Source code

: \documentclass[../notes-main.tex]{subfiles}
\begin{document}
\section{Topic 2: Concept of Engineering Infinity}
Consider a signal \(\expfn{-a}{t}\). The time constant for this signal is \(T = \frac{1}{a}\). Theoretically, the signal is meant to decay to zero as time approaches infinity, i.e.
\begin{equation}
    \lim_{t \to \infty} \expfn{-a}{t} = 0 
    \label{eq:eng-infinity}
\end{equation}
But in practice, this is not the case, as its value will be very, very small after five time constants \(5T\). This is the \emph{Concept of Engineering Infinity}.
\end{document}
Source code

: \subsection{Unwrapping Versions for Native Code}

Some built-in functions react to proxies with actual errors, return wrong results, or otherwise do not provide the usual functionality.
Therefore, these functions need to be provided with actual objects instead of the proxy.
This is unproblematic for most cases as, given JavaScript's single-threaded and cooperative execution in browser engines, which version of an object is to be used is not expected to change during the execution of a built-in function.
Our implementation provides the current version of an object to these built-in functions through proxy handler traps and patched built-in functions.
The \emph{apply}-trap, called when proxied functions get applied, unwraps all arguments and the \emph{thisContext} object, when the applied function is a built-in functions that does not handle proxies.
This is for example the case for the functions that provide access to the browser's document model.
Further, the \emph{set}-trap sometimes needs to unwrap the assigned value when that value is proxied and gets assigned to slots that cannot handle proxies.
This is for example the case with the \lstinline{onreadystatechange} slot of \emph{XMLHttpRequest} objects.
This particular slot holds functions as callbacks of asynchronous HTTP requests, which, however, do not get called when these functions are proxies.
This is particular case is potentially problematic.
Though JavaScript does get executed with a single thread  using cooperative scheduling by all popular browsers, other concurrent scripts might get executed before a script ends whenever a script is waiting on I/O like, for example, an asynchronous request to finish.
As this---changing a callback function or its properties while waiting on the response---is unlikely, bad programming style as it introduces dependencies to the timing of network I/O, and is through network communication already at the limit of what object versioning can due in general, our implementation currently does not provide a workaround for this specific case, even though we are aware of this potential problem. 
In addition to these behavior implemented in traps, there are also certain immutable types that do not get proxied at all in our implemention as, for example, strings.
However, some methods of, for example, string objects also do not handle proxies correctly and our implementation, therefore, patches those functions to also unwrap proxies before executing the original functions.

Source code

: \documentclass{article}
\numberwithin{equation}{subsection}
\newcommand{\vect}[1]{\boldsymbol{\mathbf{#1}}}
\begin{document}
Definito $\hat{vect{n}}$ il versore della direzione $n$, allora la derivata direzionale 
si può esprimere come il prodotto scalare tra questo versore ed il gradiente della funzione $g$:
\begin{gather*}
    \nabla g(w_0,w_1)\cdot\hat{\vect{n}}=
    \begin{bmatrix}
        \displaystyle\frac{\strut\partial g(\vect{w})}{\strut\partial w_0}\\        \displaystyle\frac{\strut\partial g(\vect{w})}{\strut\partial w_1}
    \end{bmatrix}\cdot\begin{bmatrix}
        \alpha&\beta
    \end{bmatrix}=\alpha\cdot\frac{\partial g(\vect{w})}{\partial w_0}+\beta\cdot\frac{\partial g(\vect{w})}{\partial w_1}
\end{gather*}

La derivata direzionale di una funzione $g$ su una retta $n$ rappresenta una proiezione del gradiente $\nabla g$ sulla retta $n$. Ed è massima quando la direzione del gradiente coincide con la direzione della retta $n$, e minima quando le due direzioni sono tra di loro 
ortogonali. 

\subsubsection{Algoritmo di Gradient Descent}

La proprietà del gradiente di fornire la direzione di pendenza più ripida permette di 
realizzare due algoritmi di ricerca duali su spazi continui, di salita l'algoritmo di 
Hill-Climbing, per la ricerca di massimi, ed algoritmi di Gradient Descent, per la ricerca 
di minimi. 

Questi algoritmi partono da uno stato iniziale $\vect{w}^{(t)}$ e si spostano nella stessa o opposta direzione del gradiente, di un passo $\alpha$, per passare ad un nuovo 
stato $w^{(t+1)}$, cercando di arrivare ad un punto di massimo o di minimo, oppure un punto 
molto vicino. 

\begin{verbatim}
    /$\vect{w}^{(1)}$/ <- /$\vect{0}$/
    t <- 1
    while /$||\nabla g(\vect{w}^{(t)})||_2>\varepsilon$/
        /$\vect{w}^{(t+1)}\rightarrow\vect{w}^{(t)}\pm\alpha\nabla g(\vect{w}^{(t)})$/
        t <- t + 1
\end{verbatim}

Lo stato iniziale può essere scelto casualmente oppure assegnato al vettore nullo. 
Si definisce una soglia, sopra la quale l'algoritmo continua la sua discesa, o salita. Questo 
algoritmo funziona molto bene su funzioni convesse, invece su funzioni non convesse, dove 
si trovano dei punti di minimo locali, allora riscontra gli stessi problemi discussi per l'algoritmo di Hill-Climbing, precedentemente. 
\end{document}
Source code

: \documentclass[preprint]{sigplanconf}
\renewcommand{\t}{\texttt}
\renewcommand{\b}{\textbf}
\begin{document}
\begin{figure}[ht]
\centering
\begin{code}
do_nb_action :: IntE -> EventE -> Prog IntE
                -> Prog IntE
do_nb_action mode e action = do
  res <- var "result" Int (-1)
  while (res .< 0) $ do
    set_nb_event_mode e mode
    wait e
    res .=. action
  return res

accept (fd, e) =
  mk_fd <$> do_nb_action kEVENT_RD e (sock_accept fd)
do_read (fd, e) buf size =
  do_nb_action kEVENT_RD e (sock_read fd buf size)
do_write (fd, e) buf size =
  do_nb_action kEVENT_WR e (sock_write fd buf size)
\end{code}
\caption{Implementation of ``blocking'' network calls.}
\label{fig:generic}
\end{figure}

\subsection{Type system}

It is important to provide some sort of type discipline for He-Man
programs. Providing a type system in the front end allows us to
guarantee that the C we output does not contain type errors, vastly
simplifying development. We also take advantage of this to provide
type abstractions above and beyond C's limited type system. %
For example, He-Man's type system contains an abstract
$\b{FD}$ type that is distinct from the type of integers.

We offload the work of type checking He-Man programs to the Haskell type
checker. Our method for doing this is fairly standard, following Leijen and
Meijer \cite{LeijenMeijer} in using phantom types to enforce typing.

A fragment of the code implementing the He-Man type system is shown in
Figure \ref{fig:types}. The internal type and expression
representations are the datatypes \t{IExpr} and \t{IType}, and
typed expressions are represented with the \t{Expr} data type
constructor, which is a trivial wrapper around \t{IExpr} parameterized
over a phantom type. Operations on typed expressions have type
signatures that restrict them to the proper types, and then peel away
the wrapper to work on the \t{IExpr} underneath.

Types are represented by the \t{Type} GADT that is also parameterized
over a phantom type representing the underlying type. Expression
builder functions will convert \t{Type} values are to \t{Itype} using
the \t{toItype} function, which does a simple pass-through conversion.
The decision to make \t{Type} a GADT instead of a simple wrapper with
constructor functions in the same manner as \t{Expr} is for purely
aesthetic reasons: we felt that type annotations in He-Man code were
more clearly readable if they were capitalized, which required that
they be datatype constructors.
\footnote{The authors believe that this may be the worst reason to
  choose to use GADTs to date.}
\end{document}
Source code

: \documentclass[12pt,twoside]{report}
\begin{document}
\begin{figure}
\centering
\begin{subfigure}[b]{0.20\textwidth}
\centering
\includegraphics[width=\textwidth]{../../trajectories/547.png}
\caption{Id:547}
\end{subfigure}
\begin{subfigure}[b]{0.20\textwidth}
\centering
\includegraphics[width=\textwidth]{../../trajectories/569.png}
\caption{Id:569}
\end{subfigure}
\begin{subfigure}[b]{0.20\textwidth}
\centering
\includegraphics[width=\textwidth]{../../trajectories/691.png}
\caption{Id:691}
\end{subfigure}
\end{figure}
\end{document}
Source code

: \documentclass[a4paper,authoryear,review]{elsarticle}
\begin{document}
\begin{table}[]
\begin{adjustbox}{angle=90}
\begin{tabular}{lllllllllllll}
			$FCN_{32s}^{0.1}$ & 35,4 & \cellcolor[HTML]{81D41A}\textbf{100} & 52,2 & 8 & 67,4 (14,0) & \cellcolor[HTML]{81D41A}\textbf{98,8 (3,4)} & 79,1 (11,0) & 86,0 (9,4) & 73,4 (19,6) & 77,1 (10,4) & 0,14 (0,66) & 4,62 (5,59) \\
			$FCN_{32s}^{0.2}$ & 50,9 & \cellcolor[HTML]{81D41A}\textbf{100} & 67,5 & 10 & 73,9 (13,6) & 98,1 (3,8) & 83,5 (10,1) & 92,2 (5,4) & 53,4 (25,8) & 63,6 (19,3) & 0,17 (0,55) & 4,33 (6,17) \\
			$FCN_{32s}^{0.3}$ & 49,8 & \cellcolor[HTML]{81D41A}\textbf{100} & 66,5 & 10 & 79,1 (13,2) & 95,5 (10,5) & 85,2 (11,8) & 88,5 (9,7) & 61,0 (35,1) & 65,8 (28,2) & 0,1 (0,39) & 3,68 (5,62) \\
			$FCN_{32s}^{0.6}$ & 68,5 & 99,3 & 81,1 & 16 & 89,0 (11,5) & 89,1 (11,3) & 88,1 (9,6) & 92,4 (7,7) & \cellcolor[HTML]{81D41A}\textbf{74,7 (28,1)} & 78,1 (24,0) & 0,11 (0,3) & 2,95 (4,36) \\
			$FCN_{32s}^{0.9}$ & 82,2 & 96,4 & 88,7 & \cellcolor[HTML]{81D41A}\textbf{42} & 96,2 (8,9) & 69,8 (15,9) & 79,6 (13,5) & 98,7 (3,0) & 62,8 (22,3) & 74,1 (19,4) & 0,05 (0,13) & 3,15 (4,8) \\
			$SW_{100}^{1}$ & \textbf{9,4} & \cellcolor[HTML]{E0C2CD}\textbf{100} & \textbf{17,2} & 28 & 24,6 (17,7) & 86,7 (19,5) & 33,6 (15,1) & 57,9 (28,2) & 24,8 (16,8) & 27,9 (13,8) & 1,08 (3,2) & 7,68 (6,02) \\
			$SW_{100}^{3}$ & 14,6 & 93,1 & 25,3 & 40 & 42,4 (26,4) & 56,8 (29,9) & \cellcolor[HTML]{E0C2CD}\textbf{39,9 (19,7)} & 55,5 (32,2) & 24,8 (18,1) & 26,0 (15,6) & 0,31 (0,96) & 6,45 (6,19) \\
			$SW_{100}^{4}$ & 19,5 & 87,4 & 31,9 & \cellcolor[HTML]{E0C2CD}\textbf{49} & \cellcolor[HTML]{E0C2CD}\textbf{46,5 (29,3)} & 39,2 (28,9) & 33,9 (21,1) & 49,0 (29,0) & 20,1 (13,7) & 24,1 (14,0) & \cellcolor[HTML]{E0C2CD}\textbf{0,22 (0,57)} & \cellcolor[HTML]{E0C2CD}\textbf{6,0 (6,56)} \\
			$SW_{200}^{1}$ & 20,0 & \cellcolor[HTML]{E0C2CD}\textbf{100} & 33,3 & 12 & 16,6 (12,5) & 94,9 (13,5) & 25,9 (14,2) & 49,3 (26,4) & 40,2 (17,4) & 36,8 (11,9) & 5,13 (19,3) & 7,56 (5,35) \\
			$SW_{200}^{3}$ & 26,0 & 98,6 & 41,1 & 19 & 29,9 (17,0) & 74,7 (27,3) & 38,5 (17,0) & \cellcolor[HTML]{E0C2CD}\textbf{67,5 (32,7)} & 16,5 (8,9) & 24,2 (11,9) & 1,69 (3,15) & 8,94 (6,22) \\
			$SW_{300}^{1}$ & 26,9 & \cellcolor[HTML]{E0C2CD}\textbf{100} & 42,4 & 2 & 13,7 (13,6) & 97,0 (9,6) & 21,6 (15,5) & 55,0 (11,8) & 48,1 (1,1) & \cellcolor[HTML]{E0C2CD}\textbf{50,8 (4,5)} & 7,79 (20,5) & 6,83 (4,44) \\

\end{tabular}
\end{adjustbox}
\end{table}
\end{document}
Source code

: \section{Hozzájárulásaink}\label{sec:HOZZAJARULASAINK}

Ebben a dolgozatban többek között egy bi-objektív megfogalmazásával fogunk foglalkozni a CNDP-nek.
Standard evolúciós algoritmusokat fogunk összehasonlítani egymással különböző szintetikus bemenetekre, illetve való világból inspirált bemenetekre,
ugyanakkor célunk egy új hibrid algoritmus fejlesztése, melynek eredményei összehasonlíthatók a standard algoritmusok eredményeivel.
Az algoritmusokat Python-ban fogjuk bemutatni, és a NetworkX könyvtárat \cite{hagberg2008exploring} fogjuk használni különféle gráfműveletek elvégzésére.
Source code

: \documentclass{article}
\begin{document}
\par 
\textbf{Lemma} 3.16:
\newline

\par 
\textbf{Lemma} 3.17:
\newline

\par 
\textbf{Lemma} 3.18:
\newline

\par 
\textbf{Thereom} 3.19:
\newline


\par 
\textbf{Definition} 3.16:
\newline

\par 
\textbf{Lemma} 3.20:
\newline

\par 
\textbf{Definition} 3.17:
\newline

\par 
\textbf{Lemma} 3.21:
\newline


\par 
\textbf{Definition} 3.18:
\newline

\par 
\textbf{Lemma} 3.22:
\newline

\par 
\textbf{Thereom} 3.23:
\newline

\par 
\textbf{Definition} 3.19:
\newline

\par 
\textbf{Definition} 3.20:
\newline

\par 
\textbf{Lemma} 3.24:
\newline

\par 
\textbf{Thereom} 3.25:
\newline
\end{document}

AIM OF THE EXERCISE
All lines above with the word "does" need to be reported.

TASK RESULT
The \emph{apply}-trap, called when proxied functions get applied, unwraps all arguments and the \emph{thisContext} object, when the applied function is a built-in functions that does not handle proxies.
Though JavaScript does get executed with a single thread  using cooperative scheduling by all popular browsers, other concurrent scripts might get executed before a script ends whenever a script is waiting on I/O like, for example, an asynchronous request to finish.
As this---changing a callback function or its properties while waiting on the response---is unlikely, bad programming style as it introduces dependencies to the timing of network I/O, and is through network communication already at the limit of what object versioning can due in general, our implementation currently does not provide a workaround for this specific case, even though we are aware of this potential problem. 
guarantee that the C we output does not contain type errors, vastly
the \t{toItype} function, which does a simple pass-through conversion.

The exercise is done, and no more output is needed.